Не помню, что я им ответил, но конфликт как-то удалось замять… И наш подвал — я всё равно ещё успел использовать, чтобы припрятать там что-то необходимое для моего побега, не смотря на весь риск…
Кажется, я пожалел тогда, что не выбрал последней отправной точкой для своего побега «штаб» на чердаке Петропавловки, где мы с Игорёхой собирали многие вещи для побега…
Сколько помню, я бежал из квартиры утром, когда родители ушли на работу, и зайдя затем в подвал, где у меня был приготовлен уже полностью собранный рюкзак…
…
На электричке доехал, минуя Песочное, до Дибунов, откуда было легче добраться до «запретной зоны»…
Из всей тёплой одежды на мне были лишь два, довольно тонких, шерстяных свитера. Ни шапки, ни рукавиц не было вовсе. Как я намеревался в такой экипировке перезимовать в лесу всю зиму — абсолютно непонятно. Возможно, собирался убить какого-нибудь лося или медведя и сделать из звериной шкуры себе какую-нибудь «индейскую шубу»…

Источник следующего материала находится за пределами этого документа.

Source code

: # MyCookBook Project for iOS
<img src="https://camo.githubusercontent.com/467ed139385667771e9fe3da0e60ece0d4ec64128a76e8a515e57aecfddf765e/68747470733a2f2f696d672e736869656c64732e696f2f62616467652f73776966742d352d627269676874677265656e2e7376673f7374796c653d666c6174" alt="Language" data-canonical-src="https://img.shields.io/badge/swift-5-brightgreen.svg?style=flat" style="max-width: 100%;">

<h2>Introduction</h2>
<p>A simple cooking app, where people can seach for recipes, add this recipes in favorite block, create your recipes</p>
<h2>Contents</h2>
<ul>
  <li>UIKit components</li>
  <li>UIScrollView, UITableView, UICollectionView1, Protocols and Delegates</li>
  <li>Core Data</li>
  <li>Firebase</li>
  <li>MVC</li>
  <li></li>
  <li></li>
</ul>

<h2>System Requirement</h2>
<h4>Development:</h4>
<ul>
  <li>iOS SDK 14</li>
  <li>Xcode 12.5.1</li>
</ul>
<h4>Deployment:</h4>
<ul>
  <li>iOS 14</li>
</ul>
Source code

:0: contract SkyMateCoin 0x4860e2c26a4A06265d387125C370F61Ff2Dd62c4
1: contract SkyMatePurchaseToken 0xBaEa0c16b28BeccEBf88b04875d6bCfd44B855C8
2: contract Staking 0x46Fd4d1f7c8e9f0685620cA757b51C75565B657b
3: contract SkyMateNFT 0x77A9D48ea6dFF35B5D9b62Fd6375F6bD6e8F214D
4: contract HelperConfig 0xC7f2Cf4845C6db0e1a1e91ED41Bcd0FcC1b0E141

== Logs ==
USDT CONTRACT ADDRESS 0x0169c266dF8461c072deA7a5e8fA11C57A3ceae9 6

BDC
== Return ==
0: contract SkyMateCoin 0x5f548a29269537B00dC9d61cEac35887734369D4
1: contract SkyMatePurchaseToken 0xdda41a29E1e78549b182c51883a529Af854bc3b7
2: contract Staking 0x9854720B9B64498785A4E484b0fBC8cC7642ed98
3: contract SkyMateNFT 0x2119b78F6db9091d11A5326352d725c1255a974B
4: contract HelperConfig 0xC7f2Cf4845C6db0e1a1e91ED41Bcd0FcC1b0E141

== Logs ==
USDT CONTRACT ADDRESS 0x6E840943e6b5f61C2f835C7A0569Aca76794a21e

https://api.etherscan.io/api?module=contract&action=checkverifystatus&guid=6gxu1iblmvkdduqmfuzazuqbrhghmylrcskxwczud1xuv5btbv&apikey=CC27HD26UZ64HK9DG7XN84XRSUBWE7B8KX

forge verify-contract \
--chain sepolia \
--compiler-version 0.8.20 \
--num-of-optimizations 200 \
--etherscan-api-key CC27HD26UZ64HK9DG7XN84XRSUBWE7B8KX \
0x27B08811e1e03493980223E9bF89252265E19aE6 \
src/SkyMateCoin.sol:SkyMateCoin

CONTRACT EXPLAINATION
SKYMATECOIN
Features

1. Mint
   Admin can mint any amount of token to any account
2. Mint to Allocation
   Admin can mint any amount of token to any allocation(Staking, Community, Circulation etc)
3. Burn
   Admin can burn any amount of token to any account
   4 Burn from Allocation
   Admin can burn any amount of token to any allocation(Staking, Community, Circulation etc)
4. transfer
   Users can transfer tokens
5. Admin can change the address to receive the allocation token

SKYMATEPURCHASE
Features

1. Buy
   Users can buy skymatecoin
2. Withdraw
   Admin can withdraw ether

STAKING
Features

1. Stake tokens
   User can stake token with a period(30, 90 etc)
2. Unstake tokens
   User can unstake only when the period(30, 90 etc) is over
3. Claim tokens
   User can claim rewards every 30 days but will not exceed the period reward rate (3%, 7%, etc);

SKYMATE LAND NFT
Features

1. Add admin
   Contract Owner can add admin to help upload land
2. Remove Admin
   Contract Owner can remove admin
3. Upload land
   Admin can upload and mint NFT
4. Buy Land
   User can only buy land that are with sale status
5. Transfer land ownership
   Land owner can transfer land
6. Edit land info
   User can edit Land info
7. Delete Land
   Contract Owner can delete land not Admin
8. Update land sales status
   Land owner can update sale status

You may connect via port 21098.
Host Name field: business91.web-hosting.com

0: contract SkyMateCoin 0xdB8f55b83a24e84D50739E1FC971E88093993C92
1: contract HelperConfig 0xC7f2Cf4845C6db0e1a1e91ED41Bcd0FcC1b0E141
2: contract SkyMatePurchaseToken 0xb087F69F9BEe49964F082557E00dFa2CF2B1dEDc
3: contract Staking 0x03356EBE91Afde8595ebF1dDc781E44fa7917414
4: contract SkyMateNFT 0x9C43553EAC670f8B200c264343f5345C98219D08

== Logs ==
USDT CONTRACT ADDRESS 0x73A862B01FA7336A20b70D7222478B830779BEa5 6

Сойдя в Дибунах, я, первым делом, принял меры предосторожности, если меня будут искать, для чего я тут же зашёл в ближайший лесок и совершил «маскировочное переодевание», поменяв местами мои два свитера: бежал до этого места я в синем свитере сверху, а теперь я одел снизу синий, а сверху зелёный. Думал, что если меня будут искать по приметам, то это поможет, хоть немного, сбить с толку моих будущих преследователей…
Было очень пасмурно, подмораживало, и шёл мелкий снег... Похожая картина приснилась мне восемь лет спустя и была описана мною в моём небольшом, но очень знаменательном для меня, рассказе «Взрыв» (цикл Сонное царство») 1973-го года...
Уже гораздо позже я задумался о том, какой мистический и магический смысл был в этом моём ритуально-шаманском переодевании… И ведь я действительно — вошёл в иную реальность, чтобы и самому стать другим…
Где-то, наверное, уже в березняке перед «Большой тундрой» я вынул из рюкзака припрятанную старую солдатскую гимнастёрку (не «распашонку», в которой потом сам служил, а с воротом, старого образца, ещё военного), которую нашёл на какой-то стройке и сам выстирал, и надел её сверху. Гимнастёрка была мне изрядно велика и болталась почти до колен. Пояса у меня тоже никакого не было, и я потом подвязывал свою гимнастёрку сложенным в несколько раз капроновым шнуром…
Мокрый снег всё усиливался… Также и ветер…
Я прошёл «Большую тундру» (какой она теперь была холодной, унылой и неприветливой, по сравнению с тем, какой я привык её всё время видеть летом!..), миновал первые широкие танковые трассы, и углубился в обширную вересковую болотистую пустошь…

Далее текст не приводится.